Thirdly, a contrast should be made between the kind of account of perception that DeLanda attempts to provide, and the kind of account that he actually provides. He declares his theory to be a variety of “non-reductive materialism”, which for him means “first, that there are mental properties that are different from physical properties; second, that the existence of mental properties depends on the existence of physical properties; and third, that mental properties can confer causal powers on mental events” (1). However, MHM tries to solve the hard problem of consciousness by positing a continuum between the physical and the mental such that there are between the two “intermediate levels [which] implies a graded conception of both intentionality and consciousness” (134). This solution may be inconsistent with DeLanda’s commitment to a conception in which mental and physical properties really are different. Given some continuum, for instance between hot and cold, it can be granted that the properties lying at either end are really different in some sense. However, this kind of difference is not the kind that a non-reductive materialism requires. Representing differences along a continuum implies their representation as differing in terms of something continuous between the two, reducing the difference to a difference in degree. But the claim that between conscious and nonconscious things there is only a difference in degree is something that even reductive materialists can assent to. A truly nonreductive materialism must successfully maintain the difference in kind between minds and bodies, and since DeLanda’s theory does not offer this, it is perhaps incorrect to call it non-reductive.

The project behind Materialist Phenomenology is a highly ambitious one; and insofar as ambition and innovation themselves deserve praise, DeLanda’s work is clearly laudable. However, the careful reader of this book will inevitably discover many questionable inferences. I am greatly sympathetic to attempts to defend non-reductionism within materialism. I also agree with DeLanda’s initial premise that such a materialism must be brought about by cultivating communication between materialism and phenomenology. But, as with any worthwhile discussion, this communication must transpire among equals. This would mean taking seriously what phenomenologists have learned throughout the last century of their deliberations on the meaning and nature of consciousness. In Materialist Phenomenology, the materialist has been handed the megaphone, and the voice of the phenomenologist has been drowned out by the amplified orations of their interlocutor. Despite this, DeLanda must be applauded: even if the attempt to unify materialism and phenomenology has failed here (and, if Derrida is to be believed, may always fail), the attempt itself is something which unfortunately few philosophers today aspire to enact.

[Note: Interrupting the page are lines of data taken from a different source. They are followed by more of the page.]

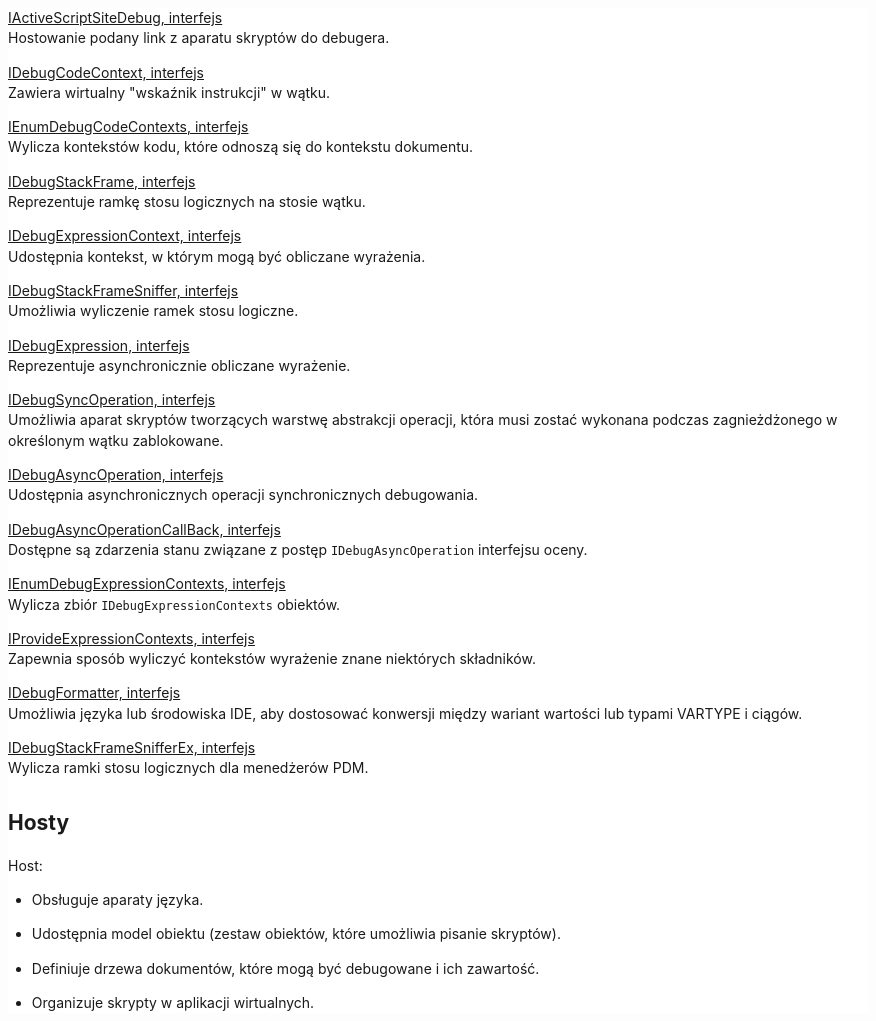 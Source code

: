   [IActiveScriptSiteDebug, interfejs](../winscript/reference/iactivescriptsitedebug-interface.md)  
  Hostowanie podany link z aparatu skryptów do debugera.  
  
  [IDebugCodeContext, interfejs](../winscript/reference/idebugcodecontext-interface.md)  
  Zawiera wirtualny "wskaźnik instrukcji" w wątku.  
  
  [IEnumDebugCodeContexts, interfejs](../winscript/reference/ienumdebugcodecontexts-interface.md)  
  Wylicza kontekstów kodu, które odnoszą się do kontekstu dokumentu.  
  
  [IDebugStackFrame, interfejs](../winscript/reference/idebugstackframe-interface.md)  
  Reprezentuje ramkę stosu logicznych na stosie wątku.  
  
  [IDebugExpressionContext, interfejs](../winscript/reference/idebugexpressioncontext-interface.md)  
  Udostępnia kontekst, w którym mogą być obliczane wyrażenia.  
  
  [IDebugStackFrameSniffer, interfejs](../winscript/reference/idebugstackframesniffer-interface.md)  
  Umożliwia wyliczenie ramek stosu logiczne.  
  
  [IDebugExpression, interfejs](../winscript/reference/idebugexpression-interface.md)  
  Reprezentuje asynchronicznie obliczane wyrażenie.  
  
  [IDebugSyncOperation, interfejs](../winscript/reference/idebugsyncoperation-interface.md)  
  Umożliwia aparat skryptów tworzących warstwę abstrakcji operacji, która musi zostać wykonana podczas zagnieżdżonego w określonym wątku zablokowane.  
  
  [IDebugAsyncOperation, interfejs](../winscript/reference/idebugasyncoperation-interface.md)  
  Udostępnia asynchronicznych operacji synchronicznych debugowania.  
  
  [IDebugAsyncOperationCallBack, interfejs](../winscript/reference/idebugasyncoperationcallback-interface.md)  
  Dostępne są zdarzenia stanu związane z postęp `IDebugAsyncOperation` interfejsu oceny.  
  
  [IEnumDebugExpressionContexts, interfejs](../winscript/reference/ienumdebugexpressioncontexts-interface.md)  
  Wylicza zbiór `IDebugExpressionContexts` obiektów.  
  
  [IProvideExpressionContexts, interfejs](../winscript/reference/iprovideexpressioncontexts-interface.md)  
  Zapewnia sposób wyliczyć kontekstów wyrażenie znane niektórych składników.  
  
  [IDebugFormatter, interfejs](../winscript/reference/idebugformatter-interface.md)  
  Umożliwia języka lub środowiska IDE, aby dostosować konwersji między wariant wartości lub typami VARTYPE i ciągów.  
  
  [IDebugStackFrameSnifferEx, interfejs](../winscript/reference/idebugstackframesnifferex-interface.md)  
  Wylicza ramki stosu logicznych dla menedżerów PDM.  
  
## <a name="hosts"></a>Hosty  
 Host:  
  
- Obsługuje aparaty języka.  
  
- Udostępnia model obiektu (zestaw obiektów, które umożliwia pisanie skryptów).  
  
- Definiuje drzewa dokumentów, które mogą być debugowane i ich zawartość.  
  
- Organizuje skrypty w aplikacji wirtualnych.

[i] Paraphrasing Deleuze, G. 2007. “Responses to a Series of Questions,” in Collapse, Volume III. London: MIT Press, p. 41.

[ii] For closer treatment of this objection, see Negarestani, R. 2018. Intelligence and Spirit. Falmouth: Urbanomic.

[iii] DeLanda, M. 2013. Intensive Science and Virtual Philosophy. London: Bloomsbury, p. 5.

[iv] Nagel, T. 1974. “What is it like to be a Bat?” The Philosophical Review (83:4), p. 449.

[v] Searle, J. 1991. “Response: The Mind-Body Problem,” in John Searle and His Critics, ed. Lepore, E. and Van Gulick, R. Oxford: Blackwell, p. 141.

[vi] Richmond, S. 2022. Manuel DeLanda, “Materialist Phenomenology: A Philosophy of Perception”, Philosophy in Review (42:2).

[vii] Cf. Wittgenstein, L. 2009. Philosophical Investigations, trans, Anscombe, G.E.M., Hacker, P.M.S., and Schulte, J. Oxford: Wiley Blackwell, §67.

[viii] Derrida, J. 1983. “The Time of a Thesis: Punctuations,” in Philosophy in France Today, ed. Montefiore, A. Cambridge: Cambridge University Press.